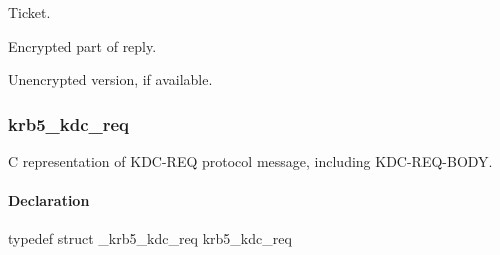 \documentclass[letterpaper,10pt,english]{sphinxmanual}
\begin{document}

\begin{fulllineitems}
\label{appdev/refs/types/krb5_kdc_rep:krb5_kdc_rep.ticket}
Ticket.

\end{fulllineitems}


\begin{fulllineitems}
\label{appdev/refs/types/krb5_kdc_rep:krb5_kdc_rep.enc_part}
Encrypted part of reply.

\end{fulllineitems}


\begin{fulllineitems}
\label{appdev/refs/types/krb5_kdc_rep:krb5_kdc_rep.enc_part2}
Unencrypted version, if available.

\end{fulllineitems}



\subsubsection{krb5\_kdc\_req}
\label{appdev/refs/types/krb5_kdc_req:krb5-kdc-req-struct}\label{appdev/refs/types/krb5_kdc_req:krb5-kdc-req}\label{appdev/refs/types/krb5_kdc_req::doc}

\begin{fulllineitems}
\label{appdev/refs/types/krb5_kdc_req:krb5_kdc_req}
\end{fulllineitems}


C representation of KDC-REQ protocol message, including KDC-REQ-BODY.


\paragraph{Declaration}
\label{appdev/refs/types/krb5_kdc_req:declaration}
typedef struct \_krb5\_kdc\_req  krb5\_kdc\_req
\end{document}
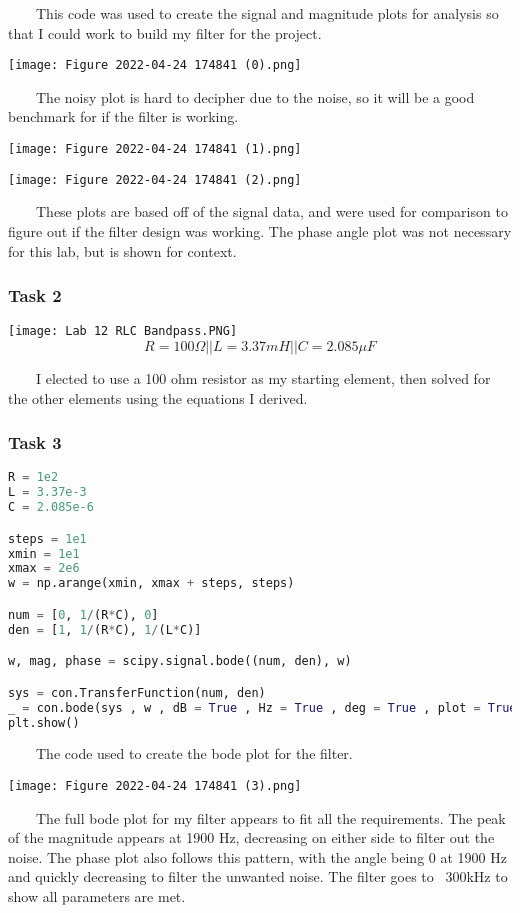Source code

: \documentclass[11pt,a4]{article}
\begin{document}
\ \ \ \ This code was used to create the signal and magnitude plots for analysis so that I could work to build my filter for the project.

\texttt{[image: Figure 2022-04-24 174841 (0).png]}

\ \ \ \ The noisy plot is hard to decipher due to the noise, so it will be a good benchmark for if the filter is working.

\texttt{[image: Figure 2022-04-24 174841 (1).png]}

\texttt{[image: Figure 2022-04-24 174841 (2).png]}

\ \ \ \ These plots are based off of the signal data, and were used for comparison to figure out if the filter design was working. The phase angle plot was not necessary for this lab, but is shown for context.

\subsubsection{Task 2}

\texttt{[image: Lab 12 RLC Bandpass.PNG]}
$$R = 100\Omega|| L = 3.37 mH||C = 2.085 \mu F $$

\ \ \ \ I elected to use a 100 ohm resistor as my starting element, then solved for the other elements using the equations I derived.

\subsubsection{Task 3}

\begin{lstlisting}[language=Python]
R = 1e2
L = 3.37e-3
C = 2.085e-6

steps = 1e1
xmin = 1e1
xmax = 2e6
w = np.arange(xmin, xmax + steps, steps)

num = [0, 1/(R*C), 0]
den = [1, 1/(R*C), 1/(L*C)]

w, mag, phase = scipy.signal.bode((num, den), w)

sys = con.TransferFunction(num, den)
_ = con.bode(sys , w , dB = True , Hz = True , deg = True , plot = True)
plt.show()
\end{lstlisting}

\ \ \ \ The code used to create the bode plot for the filter.

\texttt{[image: Figure 2022-04-24 174841 (3).png]}

\ \ \ \ The full bode plot for my filter appears to fit all the requirements. The peak of the magnitude appears at 1900 Hz, decreasing on either side to filter out the noise. The phase plot also follows this pattern, with the angle being 0 at 1900 Hz and quickly decreasing to filter the unwanted noise. The filter goes to ~300kHz to show all parameters are met.
\end{document}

Assignment
Find the string "struct" in the entries above and return each line that holds it.

Exercise result
\label{appdev/refs/types/krb5_kdc_req:krb5-kdc-req-struct}\label{appdev/refs/types/krb5_kdc_req:krb5-kdc-req}\label{appdev/refs/types/krb5_kdc_req::doc}
typedef struct \_krb5\_kdc\_req  krb5\_kdc\_req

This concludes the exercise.